Task for the listing below: copy it out in full, exactly.

---------------

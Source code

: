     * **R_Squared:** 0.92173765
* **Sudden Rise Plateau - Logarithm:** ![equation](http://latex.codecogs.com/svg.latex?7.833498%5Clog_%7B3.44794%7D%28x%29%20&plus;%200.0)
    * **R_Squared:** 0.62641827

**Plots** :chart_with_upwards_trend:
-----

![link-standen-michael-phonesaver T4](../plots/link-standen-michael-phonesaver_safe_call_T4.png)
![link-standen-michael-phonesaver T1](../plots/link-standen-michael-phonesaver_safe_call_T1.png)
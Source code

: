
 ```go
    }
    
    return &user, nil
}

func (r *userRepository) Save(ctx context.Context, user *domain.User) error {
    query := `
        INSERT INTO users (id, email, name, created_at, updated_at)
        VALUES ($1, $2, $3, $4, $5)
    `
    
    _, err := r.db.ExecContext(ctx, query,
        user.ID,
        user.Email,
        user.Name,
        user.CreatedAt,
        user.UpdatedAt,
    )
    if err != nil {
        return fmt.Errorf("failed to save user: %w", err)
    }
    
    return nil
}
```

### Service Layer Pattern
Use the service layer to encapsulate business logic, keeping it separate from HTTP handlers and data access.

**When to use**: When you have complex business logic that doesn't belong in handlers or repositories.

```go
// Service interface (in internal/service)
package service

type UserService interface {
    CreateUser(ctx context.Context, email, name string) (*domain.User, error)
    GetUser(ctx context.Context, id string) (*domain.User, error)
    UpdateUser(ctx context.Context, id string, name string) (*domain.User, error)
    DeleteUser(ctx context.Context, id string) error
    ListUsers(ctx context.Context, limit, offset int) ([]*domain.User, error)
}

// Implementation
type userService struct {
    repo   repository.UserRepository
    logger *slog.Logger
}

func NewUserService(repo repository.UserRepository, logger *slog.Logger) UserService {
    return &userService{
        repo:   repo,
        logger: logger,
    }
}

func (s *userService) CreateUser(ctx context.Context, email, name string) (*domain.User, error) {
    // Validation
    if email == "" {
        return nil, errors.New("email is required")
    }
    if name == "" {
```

---------------

- _YOUR SOLUTION_:
Source code

:     * **R_Squared:** 0.92173765
* **Sudden Rise Plateau - Logarithm:** ![equation](http://latex.codecogs.com/svg.latex?7.833498%5Clog_%7B3.44794%7D%28x%29%20&plus;%200.0)
    * **R_Squared:** 0.62641827

**Plots** :chart_with_upwards_trend:
-----

![link-standen-michael-phonesaver T4](../plots/link-standen-michael-phonesaver_safe_call_T4.png)
![link-standen-michael-phonesaver T1](../plots/link-standen-michael-phonesaver_safe_call_T1.png)
Source code

:
 ```go
    }
    
    return &user, nil
}

func (r *userRepository) Save(ctx context.Context, user *domain.User) error {
    query := `
        INSERT INTO users (id, email, name, created_at, updated_at)
        VALUES ($1, $2, $3, $4, $5)
    `
    
    _, err := r.db.ExecContext(ctx, query,
        user.ID,
        user.Email,
        user.Name,
        user.CreatedAt,
        user.UpdatedAt,
    )
    if err != nil {
        return fmt.Errorf("failed to save user: %w", err)
    }
    
    return nil
}
```

### Service Layer Pattern
Use the service layer to encapsulate business logic, keeping it separate from HTTP handlers and data access.

**When to use**: When you have complex business logic that doesn't belong in handlers or repositories.

```go
// Service interface (in internal/service)
package service

type UserService interface {
    CreateUser(ctx context.Context, email, name string) (*domain.User, error)
    GetUser(ctx context.Context, id string) (*domain.User, error)
    UpdateUser(ctx context.Context, id string, name string) (*domain.User, error)
    DeleteUser(ctx context.Context, id string) error
    ListUsers(ctx context.Context, limit, offset int) ([]*domain.User, error)
}

// Implementation
type userService struct {
    repo   repository.UserRepository
    logger *slog.Logger
}

func NewUserService(repo repository.UserRepository, logger *slog.Logger) UserService {
    return &userService{
        repo:   repo,
        logger: logger,
    }
}

func (s *userService) CreateUser(ctx context.Context, email, name string) (*domain.User, error) {
    // Validation
    if email == "" {
        return nil, errors.New("email is required")
    }
    if name == "" {
```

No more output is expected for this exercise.